[[ Given data open ]]
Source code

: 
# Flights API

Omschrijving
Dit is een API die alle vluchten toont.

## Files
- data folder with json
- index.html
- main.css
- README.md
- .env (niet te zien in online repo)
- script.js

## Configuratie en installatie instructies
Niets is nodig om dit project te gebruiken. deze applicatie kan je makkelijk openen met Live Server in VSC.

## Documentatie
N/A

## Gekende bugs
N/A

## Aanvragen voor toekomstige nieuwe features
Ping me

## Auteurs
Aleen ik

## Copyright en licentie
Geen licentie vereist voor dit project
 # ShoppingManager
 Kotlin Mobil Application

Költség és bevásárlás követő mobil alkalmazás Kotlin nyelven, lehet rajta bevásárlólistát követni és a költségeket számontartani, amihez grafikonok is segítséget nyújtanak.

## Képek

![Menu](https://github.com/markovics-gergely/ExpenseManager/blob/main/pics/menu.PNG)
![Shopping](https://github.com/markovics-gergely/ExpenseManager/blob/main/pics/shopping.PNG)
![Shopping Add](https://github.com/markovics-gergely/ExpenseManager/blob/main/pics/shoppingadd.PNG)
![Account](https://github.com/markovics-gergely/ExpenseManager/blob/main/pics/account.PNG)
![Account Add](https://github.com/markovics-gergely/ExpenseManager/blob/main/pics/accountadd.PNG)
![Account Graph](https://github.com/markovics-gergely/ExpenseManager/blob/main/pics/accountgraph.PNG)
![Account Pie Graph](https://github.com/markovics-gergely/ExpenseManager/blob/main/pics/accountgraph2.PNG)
[[ Given data closed ]]
* Exercise objective: Using the listing above, please repeat every entry exactly.

* Response:
Source code

: 
# Flights API

Omschrijving
Dit is een API die alle vluchten toont.

## Files
- data folder with json
- index.html
- main.css
- README.md
- .env (niet te zien in online repo)
- script.js

## Configuratie en installatie instructies
Niets is nodig om dit project te gebruiken. deze applicatie kan je makkelijk openen met Live Server in VSC.

## Documentatie
N/A

## Gekende bugs
N/A

## Aanvragen voor toekomstige nieuwe features
Ping me

## Auteurs
Aleen ik

## Copyright en licentie
Geen licentie vereist voor dit project
 # ShoppingManager
 Kotlin Mobil Application

Költség és bevásárlás követő mobil alkalmazás Kotlin nyelven, lehet rajta bevásárlólistát követni és a költségeket számontartani, amihez grafikonok is segítséget nyújtanak.

## Képek

![Menu](https://github.com/markovics-gergely/ExpenseManager/blob/main/pics/menu.PNG)
![Shopping](https://github.com/markovics-gergely/ExpenseManager/blob/main/pics/shopping.PNG)
![Shopping Add](https://github.com/markovics-gergely/ExpenseManager/blob/main/pics/shoppingadd.PNG)
![Account](https://github.com/markovics-gergely/ExpenseManager/blob/main/pics/account.PNG)
![Account Add](https://github.com/markovics-gergely/ExpenseManager/blob/main/pics/accountadd.PNG)
![Account Graph](https://github.com/markovics-gergely/ExpenseManager/blob/main/pics/accountgraph.PNG)
![Account Pie Graph](https://github.com/markovics-gergely/ExpenseManager/blob/main/pics/accountgraph2.PNG)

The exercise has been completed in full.